:: EXTRACTED ENTRIES

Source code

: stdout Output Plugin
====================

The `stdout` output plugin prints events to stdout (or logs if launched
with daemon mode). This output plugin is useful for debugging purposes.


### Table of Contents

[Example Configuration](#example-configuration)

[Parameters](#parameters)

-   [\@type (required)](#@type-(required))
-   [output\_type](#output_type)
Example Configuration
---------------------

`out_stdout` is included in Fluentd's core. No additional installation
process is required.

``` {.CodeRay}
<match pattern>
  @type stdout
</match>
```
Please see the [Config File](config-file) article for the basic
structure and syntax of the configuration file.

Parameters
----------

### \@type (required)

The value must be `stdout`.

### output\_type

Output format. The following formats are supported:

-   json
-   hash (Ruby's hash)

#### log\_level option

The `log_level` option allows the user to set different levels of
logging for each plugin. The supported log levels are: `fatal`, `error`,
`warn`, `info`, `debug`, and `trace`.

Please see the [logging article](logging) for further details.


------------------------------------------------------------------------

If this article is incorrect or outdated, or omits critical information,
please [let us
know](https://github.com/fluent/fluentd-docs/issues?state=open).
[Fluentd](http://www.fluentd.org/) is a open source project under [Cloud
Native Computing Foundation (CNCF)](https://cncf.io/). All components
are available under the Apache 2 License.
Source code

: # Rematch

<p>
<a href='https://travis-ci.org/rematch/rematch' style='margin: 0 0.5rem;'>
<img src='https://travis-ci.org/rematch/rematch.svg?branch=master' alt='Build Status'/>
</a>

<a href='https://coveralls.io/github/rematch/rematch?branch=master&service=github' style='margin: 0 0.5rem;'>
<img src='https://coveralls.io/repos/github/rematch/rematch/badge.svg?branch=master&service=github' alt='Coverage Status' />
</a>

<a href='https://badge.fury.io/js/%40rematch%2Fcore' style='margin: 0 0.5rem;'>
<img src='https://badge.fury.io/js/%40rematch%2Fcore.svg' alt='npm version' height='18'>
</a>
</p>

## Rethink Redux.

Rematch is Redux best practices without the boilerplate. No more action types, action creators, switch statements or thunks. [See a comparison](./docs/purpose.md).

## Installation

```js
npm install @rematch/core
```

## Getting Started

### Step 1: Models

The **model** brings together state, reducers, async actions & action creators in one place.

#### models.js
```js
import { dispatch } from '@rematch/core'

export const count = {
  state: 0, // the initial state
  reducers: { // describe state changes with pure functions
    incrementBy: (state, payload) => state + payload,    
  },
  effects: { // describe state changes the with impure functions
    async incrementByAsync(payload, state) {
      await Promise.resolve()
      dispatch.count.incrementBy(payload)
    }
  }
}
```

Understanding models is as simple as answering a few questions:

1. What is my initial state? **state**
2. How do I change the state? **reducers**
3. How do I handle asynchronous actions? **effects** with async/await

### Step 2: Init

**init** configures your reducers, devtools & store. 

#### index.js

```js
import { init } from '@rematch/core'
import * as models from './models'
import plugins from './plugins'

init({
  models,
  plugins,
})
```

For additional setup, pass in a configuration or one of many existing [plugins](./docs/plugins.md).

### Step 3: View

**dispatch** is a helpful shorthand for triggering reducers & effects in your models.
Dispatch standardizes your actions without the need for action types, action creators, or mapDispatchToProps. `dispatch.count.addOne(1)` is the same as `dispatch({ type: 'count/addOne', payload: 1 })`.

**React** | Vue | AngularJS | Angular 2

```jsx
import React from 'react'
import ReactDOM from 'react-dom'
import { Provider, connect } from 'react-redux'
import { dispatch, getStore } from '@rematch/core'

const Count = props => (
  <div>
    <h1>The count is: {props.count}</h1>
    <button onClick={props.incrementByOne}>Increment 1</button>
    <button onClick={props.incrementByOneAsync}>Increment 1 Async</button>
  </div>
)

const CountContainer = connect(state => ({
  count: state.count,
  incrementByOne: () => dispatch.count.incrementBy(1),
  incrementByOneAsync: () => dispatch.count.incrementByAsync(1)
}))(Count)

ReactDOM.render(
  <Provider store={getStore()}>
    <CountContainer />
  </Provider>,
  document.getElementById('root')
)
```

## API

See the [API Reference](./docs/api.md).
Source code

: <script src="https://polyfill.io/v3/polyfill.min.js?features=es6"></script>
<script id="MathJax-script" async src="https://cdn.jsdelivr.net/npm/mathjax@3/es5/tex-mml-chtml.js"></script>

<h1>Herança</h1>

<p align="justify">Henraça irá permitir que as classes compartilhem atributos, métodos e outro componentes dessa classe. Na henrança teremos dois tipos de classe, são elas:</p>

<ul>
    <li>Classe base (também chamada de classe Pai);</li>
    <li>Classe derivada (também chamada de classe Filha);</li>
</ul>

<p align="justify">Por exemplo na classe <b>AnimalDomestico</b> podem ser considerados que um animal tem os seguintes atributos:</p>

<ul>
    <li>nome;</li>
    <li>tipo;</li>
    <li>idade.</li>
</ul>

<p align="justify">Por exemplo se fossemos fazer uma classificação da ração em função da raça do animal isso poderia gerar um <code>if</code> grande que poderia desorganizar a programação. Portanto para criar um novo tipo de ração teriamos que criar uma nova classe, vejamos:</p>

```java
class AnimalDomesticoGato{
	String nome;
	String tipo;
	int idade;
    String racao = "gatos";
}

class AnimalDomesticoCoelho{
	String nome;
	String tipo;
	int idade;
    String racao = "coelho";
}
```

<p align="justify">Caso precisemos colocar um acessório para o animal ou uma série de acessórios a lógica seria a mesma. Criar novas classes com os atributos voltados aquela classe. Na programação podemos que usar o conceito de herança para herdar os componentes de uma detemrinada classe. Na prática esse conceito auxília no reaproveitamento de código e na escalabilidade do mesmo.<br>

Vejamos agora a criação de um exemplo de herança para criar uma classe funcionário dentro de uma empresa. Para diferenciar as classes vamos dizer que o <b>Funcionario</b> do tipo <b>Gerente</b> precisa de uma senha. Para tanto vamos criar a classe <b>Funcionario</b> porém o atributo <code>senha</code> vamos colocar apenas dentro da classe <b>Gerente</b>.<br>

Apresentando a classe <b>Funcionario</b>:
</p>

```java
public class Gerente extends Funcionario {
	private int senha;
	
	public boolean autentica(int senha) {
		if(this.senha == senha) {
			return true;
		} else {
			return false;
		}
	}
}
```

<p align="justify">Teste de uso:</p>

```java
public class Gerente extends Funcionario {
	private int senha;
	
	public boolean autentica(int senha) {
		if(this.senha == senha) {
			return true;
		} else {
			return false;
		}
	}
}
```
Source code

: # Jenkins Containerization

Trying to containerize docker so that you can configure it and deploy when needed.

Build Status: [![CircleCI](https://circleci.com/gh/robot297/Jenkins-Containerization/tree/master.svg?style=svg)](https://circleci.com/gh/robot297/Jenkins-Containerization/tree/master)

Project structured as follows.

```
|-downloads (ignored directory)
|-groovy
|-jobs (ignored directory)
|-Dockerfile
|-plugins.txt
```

::::

Give the number of lines in the records above that contain the word "your". Reply with that number alone.

■ PROBLEM SOLUTION
3